++++ Dataset records ++++
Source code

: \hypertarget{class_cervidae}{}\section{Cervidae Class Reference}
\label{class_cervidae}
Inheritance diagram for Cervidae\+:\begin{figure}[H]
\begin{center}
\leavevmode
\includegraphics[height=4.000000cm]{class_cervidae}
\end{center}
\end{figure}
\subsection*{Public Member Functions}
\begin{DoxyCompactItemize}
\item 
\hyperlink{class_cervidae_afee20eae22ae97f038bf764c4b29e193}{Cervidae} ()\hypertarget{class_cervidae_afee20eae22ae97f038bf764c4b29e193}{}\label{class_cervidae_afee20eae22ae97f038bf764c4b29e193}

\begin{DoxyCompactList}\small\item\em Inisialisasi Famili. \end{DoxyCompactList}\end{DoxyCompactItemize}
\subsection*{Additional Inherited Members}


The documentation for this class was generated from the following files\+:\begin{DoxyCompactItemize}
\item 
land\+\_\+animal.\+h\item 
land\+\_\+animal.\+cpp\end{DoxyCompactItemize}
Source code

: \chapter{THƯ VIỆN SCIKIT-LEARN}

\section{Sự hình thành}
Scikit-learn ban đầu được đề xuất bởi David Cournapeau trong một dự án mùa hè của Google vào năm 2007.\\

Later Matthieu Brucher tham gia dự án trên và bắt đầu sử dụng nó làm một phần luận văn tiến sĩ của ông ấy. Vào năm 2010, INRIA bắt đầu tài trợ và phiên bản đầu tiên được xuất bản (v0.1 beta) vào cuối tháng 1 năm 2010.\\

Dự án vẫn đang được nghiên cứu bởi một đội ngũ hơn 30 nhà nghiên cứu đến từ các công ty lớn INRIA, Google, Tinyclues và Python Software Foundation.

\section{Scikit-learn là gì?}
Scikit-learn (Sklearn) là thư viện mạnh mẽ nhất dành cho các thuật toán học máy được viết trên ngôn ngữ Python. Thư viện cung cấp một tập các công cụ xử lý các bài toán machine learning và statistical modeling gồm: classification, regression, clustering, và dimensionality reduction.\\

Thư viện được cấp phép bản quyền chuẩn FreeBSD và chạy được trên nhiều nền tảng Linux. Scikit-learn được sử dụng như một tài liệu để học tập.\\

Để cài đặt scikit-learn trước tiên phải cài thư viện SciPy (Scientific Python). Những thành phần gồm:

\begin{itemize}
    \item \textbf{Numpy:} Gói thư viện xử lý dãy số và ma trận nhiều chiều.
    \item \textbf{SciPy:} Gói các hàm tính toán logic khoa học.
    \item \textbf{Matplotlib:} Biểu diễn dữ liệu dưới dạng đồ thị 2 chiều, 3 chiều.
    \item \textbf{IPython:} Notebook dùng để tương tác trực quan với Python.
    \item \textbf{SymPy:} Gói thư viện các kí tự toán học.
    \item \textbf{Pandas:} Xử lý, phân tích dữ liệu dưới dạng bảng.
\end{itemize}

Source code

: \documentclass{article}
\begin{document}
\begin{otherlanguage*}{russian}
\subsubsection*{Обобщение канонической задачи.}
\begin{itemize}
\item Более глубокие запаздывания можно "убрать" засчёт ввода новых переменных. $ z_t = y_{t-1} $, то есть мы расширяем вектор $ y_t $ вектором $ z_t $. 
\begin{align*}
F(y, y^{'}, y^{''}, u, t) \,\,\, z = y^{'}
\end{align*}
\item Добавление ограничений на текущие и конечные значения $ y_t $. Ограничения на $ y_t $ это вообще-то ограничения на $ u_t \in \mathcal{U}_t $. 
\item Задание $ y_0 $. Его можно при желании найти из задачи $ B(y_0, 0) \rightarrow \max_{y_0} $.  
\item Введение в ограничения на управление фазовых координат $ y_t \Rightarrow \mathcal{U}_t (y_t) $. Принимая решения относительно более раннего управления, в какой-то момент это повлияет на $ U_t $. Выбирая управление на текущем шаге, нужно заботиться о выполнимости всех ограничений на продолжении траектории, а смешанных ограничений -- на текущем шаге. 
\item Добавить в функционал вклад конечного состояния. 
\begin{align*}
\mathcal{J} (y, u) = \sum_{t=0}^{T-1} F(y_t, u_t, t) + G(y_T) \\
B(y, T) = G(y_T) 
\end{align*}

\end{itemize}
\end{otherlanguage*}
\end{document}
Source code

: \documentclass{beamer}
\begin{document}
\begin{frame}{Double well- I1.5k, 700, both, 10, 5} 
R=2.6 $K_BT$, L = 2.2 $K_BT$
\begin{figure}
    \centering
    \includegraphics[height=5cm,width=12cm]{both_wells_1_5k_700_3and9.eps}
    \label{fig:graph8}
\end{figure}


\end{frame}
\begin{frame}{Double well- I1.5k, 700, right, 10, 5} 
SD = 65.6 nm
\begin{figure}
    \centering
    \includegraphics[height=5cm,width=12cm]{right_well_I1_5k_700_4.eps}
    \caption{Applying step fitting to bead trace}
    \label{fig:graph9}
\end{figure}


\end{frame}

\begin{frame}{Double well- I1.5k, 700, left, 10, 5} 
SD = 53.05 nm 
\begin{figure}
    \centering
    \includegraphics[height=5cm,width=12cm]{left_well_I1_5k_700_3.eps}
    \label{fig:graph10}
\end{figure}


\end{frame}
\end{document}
++++
Problem description: For each line of the data that has the word "height", report that line.

Result of the task:
\includegraphics[height=4.000000cm]{class_cervidae}
    \includegraphics[height=5cm,width=12cm]{both_wells_1_5k_700_3and9.eps}
    \includegraphics[height=5cm,width=12cm]{right_well_I1_5k_700_4.eps}
    \includegraphics[height=5cm,width=12cm]{left_well_I1_5k_700_3.eps}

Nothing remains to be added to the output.